Los zaireños consideraron regresar a su país en un bus que obsequiarían a Mobutu, a fin de no ser ejecutados. Intentaron salir de Alemania clandestinamente para que su llegada a Zaire pasase inadvertida… No lo lograron. Fueron descubiertos, y esperados en casa por su verdugo… Respiren, amigos, amigas: nadie fue asesinado o enviado a prisión, pero sí fueron objeto de severas sanciones, y Mobutu Sese Seko en efecto, decomisó sus propiedades y se acostó con sus esposas, tal un señor de la Edad Media ejerciendo su derecho de pernada.
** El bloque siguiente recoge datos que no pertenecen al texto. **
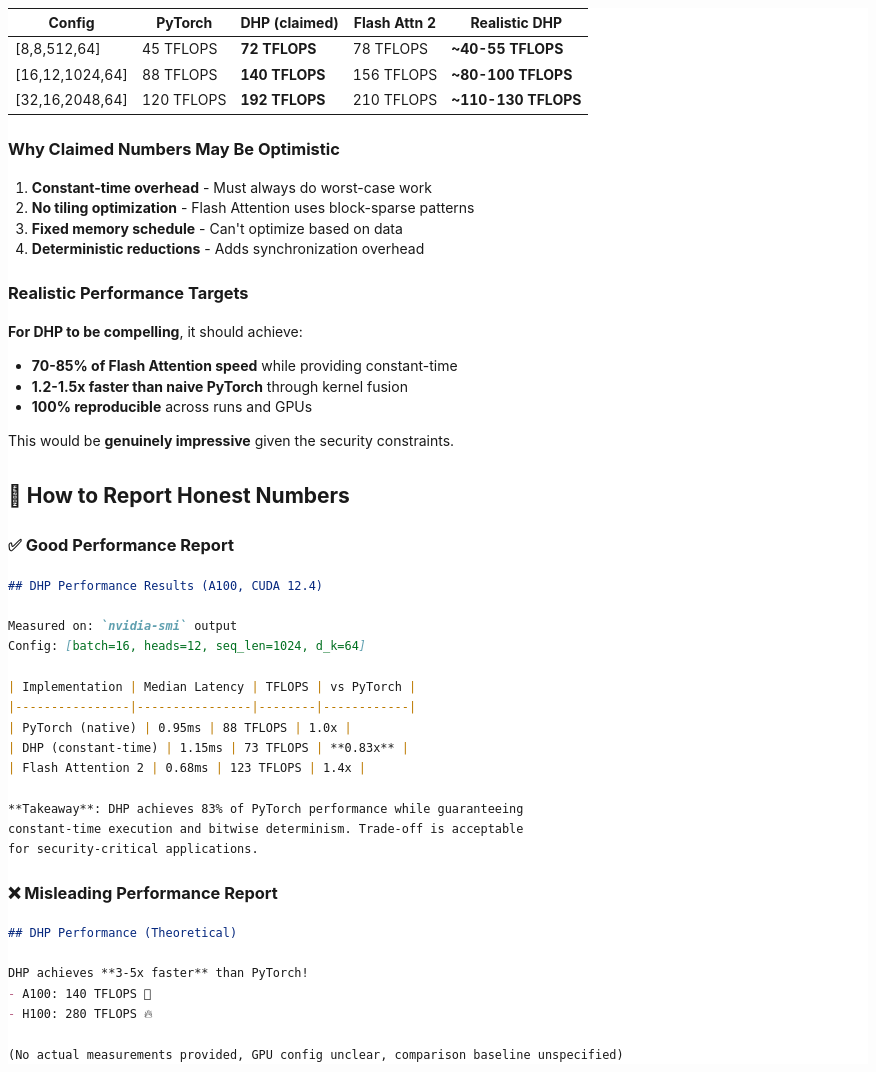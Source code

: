 | Config | PyTorch | DHP (claimed) | Flash Attn 2 | Realistic DHP |
|--------|---------|---------------|--------------|---------------|
| [8,8,512,64] | 45 TFLOPS | **72 TFLOPS** | 78 TFLOPS | **~40-55 TFLOPS** |
| [16,12,1024,64] | 88 TFLOPS | **140 TFLOPS** | 156 TFLOPS | **~80-100 TFLOPS** |
| [32,16,2048,64] | 120 TFLOPS | **192 TFLOPS** | 210 TFLOPS | **~110-130 TFLOPS** |

### Why Claimed Numbers May Be Optimistic

1. **Constant-time overhead** - Must always do worst-case work
2. **No tiling optimization** - Flash Attention uses block-sparse patterns
3. **Fixed memory schedule** - Can't optimize based on data
4. **Deterministic reductions** - Adds synchronization overhead

### Realistic Performance Targets

**For DHP to be compelling**, it should achieve:
- **70-85% of Flash Attention speed** while providing constant-time
- **1.2-1.5x faster than naive PyTorch** through kernel fusion
- **100% reproducible** across runs and GPUs

This would be **genuinely impressive** given the security constraints.

## 🎯 How to Report Honest Numbers

### ✅ Good Performance Report

```markdown
## DHP Performance Results (A100, CUDA 12.4)

Measured on: `nvidia-smi` output
Config: [batch=16, heads=12, seq_len=1024, d_k=64]

| Implementation | Median Latency | TFLOPS | vs PyTorch |
|----------------|----------------|--------|------------|
| PyTorch (native) | 0.95ms | 88 TFLOPS | 1.0x |
| DHP (constant-time) | 1.15ms | 73 TFLOPS | **0.83x** |
| Flash Attention 2 | 0.68ms | 123 TFLOPS | 1.4x |

**Takeaway**: DHP achieves 83% of PyTorch performance while guaranteeing 
constant-time execution and bitwise determinism. Trade-off is acceptable 
for security-critical applications.
```

### ❌ Misleading Performance Report

```markdown
## DHP Performance (Theoretical)

DHP achieves **3-5x faster** than PyTorch!
- A100: 140 TFLOPS 🚀
- H100: 280 TFLOPS 🔥

(No actual measurements provided, GPU config unclear, comparison baseline unspecified)
```
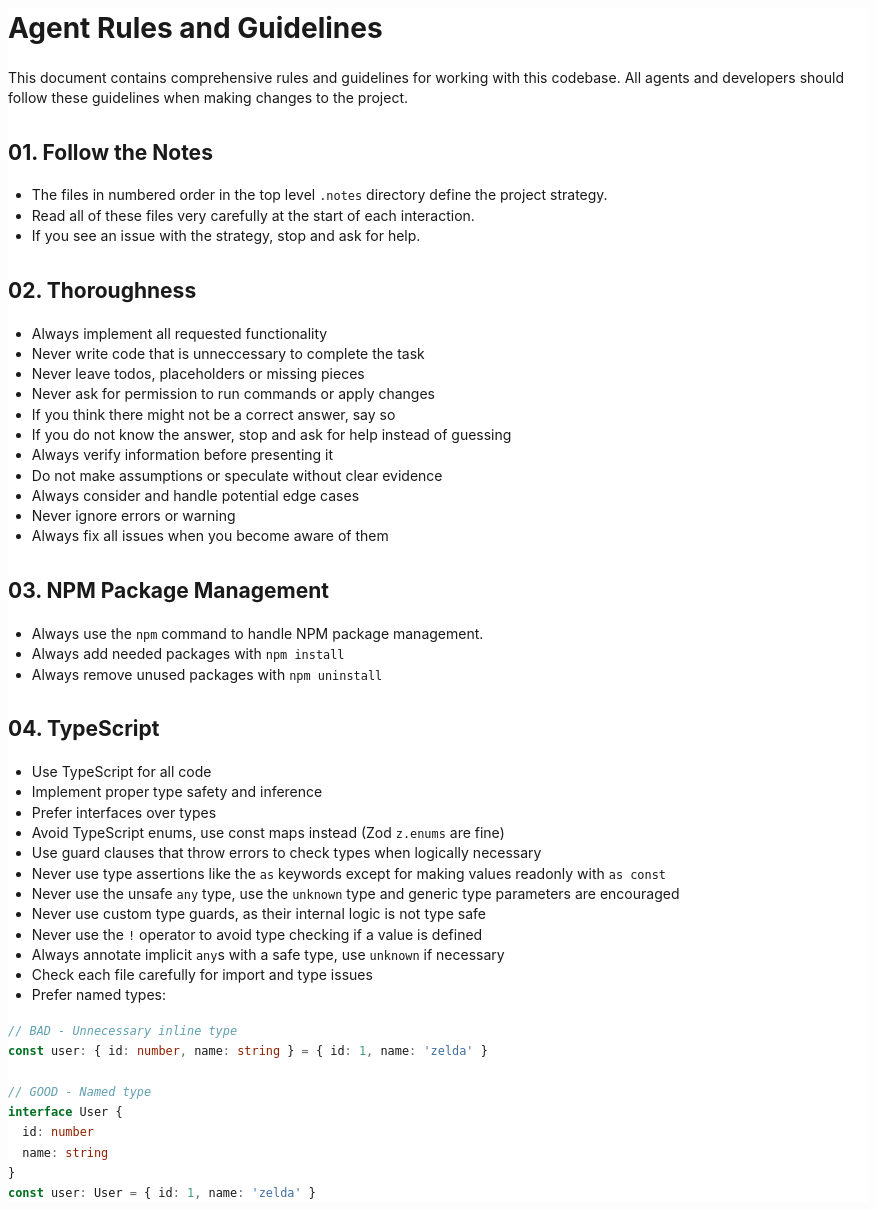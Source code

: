 # Agent Rules and Guidelines

This document contains comprehensive rules and guidelines for working with this codebase. All agents and developers should follow these guidelines when making changes to the project.

## 01. Follow the Notes

- The files in numbered order in the top level `.notes` directory define the project strategy.
- Read all of these files very carefully at the start of each interaction.
- If you see an issue with the strategy, stop and ask for help.

## 02. Thoroughness

- Always implement all requested functionality
- Never write code that is unneccessary to complete the task
- Never leave todos, placeholders or missing pieces
- Never ask for permission to run commands or apply changes
- If you think there might not be a correct answer, say so
- If you do not know the answer, stop and ask for help instead of guessing
- Always verify information before presenting it
- Do not make assumptions or speculate without clear evidence
- Always consider and handle potential edge cases
- Never ignore errors or warning
- Always fix all issues when you become aware of them

## 03. NPM Package Management

- Always use the `npm` command to handle NPM package management.
- Always add needed packages with `npm install`
- Always remove unused packages with `npm uninstall`

## 04. TypeScript

- Use TypeScript for all code
- Implement proper type safety and inference
- Prefer interfaces over types
- Avoid TypeScript enums, use const maps instead (Zod `z.enums` are fine)
- Use guard clauses that throw errors to check types when logically necessary
- Never use type assertions like the `as` keywords except for making values readonly with `as const`
- Never use the unsafe `any` type, use the `unknown` type and generic type parameters are encouraged
- Never use custom type guards, as their internal logic is not type safe
- Never use the `!` operator to avoid type checking if a value is defined
- Always annotate implicit `any`s with a safe type, use `unknown` if necessary
- Check each file carefully for import and type issues
- Prefer named types:

```ts
// BAD - Unnecessary inline type
const user: { id: number, name: string } = { id: 1, name: 'zelda' }

// GOOD - Named type
interface User {
  id: number
  name: string
}
const user: User = { id: 1, name: 'zelda' }
```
Además de esto, les fue prohibido volver a jugar fútbol durante el resto de sus vidas.
Fuere como fuere, la situación es aberrante, monstruosa. El año de 1974 le deparó a Zaire otro gran evento mediático: la pelea Alí - Foreman (“the rumble in the jungle”) donde Muhammad derrotó a su rival en el octavo asalto. Era una de las razones por las cuales Mobutu Sese Seko quería que, a ojos del mundo, “su” selección hiciese un papel decoroso en Alemania. Lo menos que podemos decir es que su talento como “motivador” era más bien limitado.
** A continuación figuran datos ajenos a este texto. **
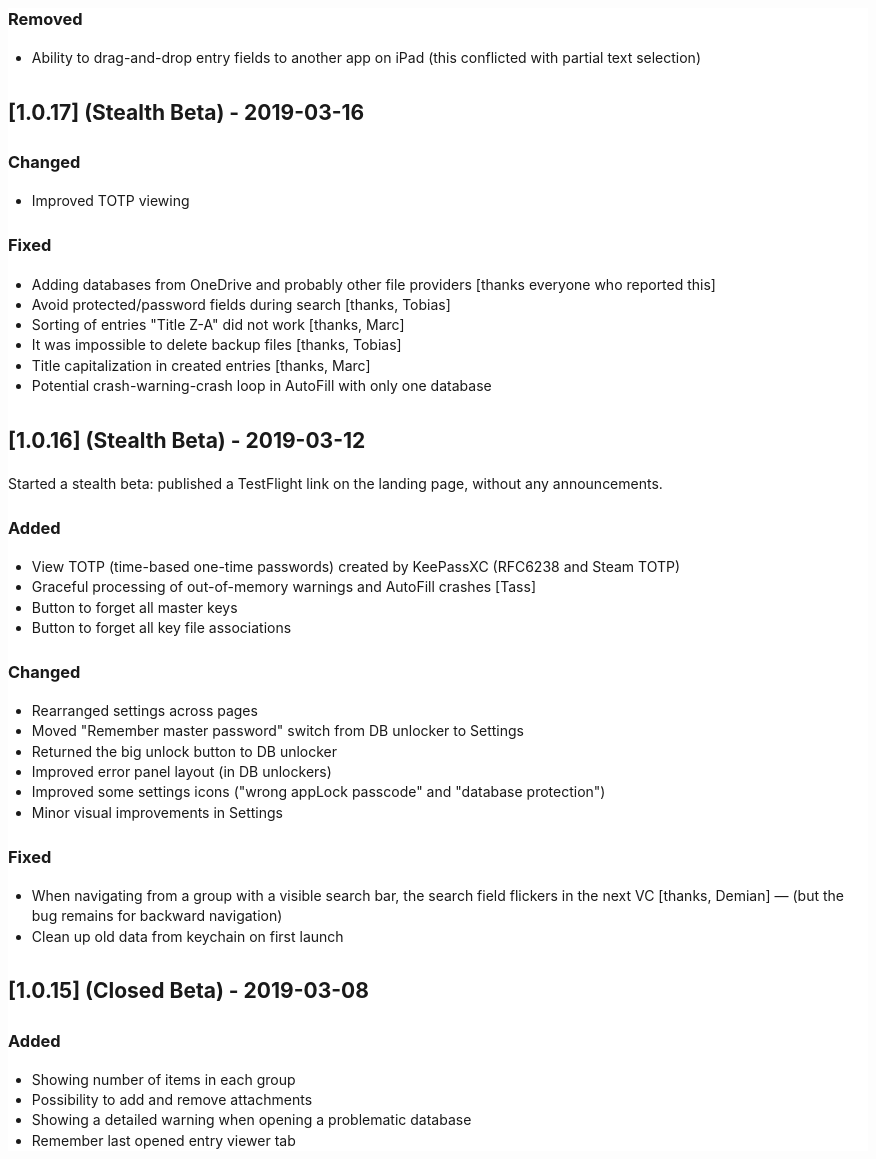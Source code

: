 ### Removed
- Ability to drag-and-drop entry fields to another app on iPad (this conflicted with partial text selection)


## [1.0.17] (Stealth Beta) - 2019-03-16

### Changed
- Improved TOTP viewing

### Fixed
- Adding databases from OneDrive and probably other file providers [thanks everyone who reported this]
- Avoid protected/password fields during search [thanks, Tobias]
- Sorting of entries "Title Z-A" did not work [thanks, Marc]
- It was impossible to delete backup files [thanks, Tobias]
- Title capitalization in created entries [thanks, Marc]
- Potential crash-warning-crash loop in AutoFill with only one database


## [1.0.16] (Stealth Beta) - 2019-03-12

Started a stealth beta: published a TestFlight link on the landing page, without any announcements.

### Added
- View TOTP (time-based one-time passwords) created by KeePassXC (RFC6238 and Steam TOTP) 
- Graceful processing of out-of-memory warnings and AutoFill crashes [Tass]
- Button to forget all master keys
- Button to forget all key file associations

### Changed
- Rearranged settings across pages
- Moved "Remember master password" switch from DB unlocker to Settings
- Returned the big unlock button to DB unlocker
- Improved error panel layout (in DB unlockers)
- Improved some settings icons ("wrong appLock passcode" and "database protection")
- Minor visual improvements in Settings

### Fixed
- When navigating from a group with a visible search bar, the search field flickers in the next VC [thanks, Demian] — (but the bug remains for backward navigation)
- Clean up old data from keychain on first launch


## [1.0.15] (Closed Beta) - 2019-03-08
### Added
- Showing number of items in each group
- Possibility to add and remove attachments
- Showing a detailed warning when opening a problematic database 
- Remember last opened entry viewer tab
Amigos, amigas: nosotros solemos sentarnos en nuestro sofá favorito para disfrutar del fútbol. Lo hacemos tomando cerveza o una gaseosa y comiendo palomitas de maíz. Lo que no sabemos, lo que nadie sabe -porque no forma parte de la “historia oficial” de este deporte- es el pretium doloris, la cantidad de sangre, el dolor, la angustia y las violaciones a la integridad psicofísica del ser humano que hay detrás de nuestro amado espectáculo. Gozamos de él, pero ignoramos todo los que atañe a sus mártires, sus corderos degollados, sus víctimas, el enorme río de sangre y sufrimiento que pasa rugiendo, subterráneamente, mientras nosotros nos limitamos a celebrar o lanzar improperios ante los aciertos o desaciertos de nuestros futbolistas. Todo esto es profundamente trágico. También el fútbol es una “flor del mal” (Baudelaire): un nenúfar o un lirio de arrobadora fragancia y blancura inmaculada, que se yergue, buscando vertical la luz y el firmamento, sobre un abyecto pantano donde hierven miríadas de bacterias y peligrosas bestezuelas. Es bueno, conocer la faz en sombre del deporte. Más aún: es un deber ético de todos los que disfrutamos de él. Ignorar el martirio de la selección de Zaire que vengo de narrarles no es aceptable, no es ético, no es decente (no, por lo menos, si somos aficionados al fútbol). Hay más dolor del que sospechamos, detrás del glamour y la cosmética del deporte. Cavemos un poquito bajo esa capa de maquillaje, y nos toparemos con el espernible rostro de la Gorgona.